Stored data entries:
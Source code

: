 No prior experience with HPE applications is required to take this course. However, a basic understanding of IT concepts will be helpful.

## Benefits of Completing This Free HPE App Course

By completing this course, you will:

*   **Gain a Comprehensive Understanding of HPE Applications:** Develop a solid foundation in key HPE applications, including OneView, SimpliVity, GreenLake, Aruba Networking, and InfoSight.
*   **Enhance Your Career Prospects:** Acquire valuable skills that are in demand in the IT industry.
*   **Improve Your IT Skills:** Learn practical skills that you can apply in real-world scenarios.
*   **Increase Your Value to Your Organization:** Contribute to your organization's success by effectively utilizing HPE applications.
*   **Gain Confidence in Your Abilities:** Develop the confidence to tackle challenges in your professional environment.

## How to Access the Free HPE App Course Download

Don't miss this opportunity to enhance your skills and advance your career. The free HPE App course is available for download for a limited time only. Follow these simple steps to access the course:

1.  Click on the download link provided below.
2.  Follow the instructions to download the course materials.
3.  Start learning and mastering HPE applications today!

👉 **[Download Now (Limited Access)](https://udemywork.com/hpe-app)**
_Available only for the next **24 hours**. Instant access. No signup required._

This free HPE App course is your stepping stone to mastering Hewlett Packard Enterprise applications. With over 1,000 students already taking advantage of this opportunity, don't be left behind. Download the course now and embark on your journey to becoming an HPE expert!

:: WORK REQUEST ::
All lines from the one holding "the IT industry." through the end of the entries need to be given again exactly. Leave out the others.

:: WRITTEN RESPONSE ::
*   **Enhance Your Career Prospects:** Acquire valuable skills that are in demand in the IT industry.
*   **Improve Your IT Skills:** Learn practical skills that you can apply in real-world scenarios.
*   **Increase Your Value to Your Organization:** Contribute to your organization's success by effectively utilizing HPE applications.
*   **Gain Confidence in Your Abilities:** Develop the confidence to tackle challenges in your professional environment.

## How to Access the Free HPE App Course Download

Don't miss this opportunity to enhance your skills and advance your career. The free HPE App course is available for download for a limited time only. Follow these simple steps to access the course:

1.  Click on the download link provided below.
2.  Follow the instructions to download the course materials.
3.  Start learning and mastering HPE applications today!

👉 **[Download Now (Limited Access)](https://udemywork.com/hpe-app)**
_Available only for the next **24 hours**. Instant access. No signup required._

This free HPE App course is your stepping stone to mastering Hewlett Packard Enterprise applications. With over 1,000 students already taking advantage of this opportunity, don't be left behind. Download the course now and embark on your journey to becoming an HPE expert!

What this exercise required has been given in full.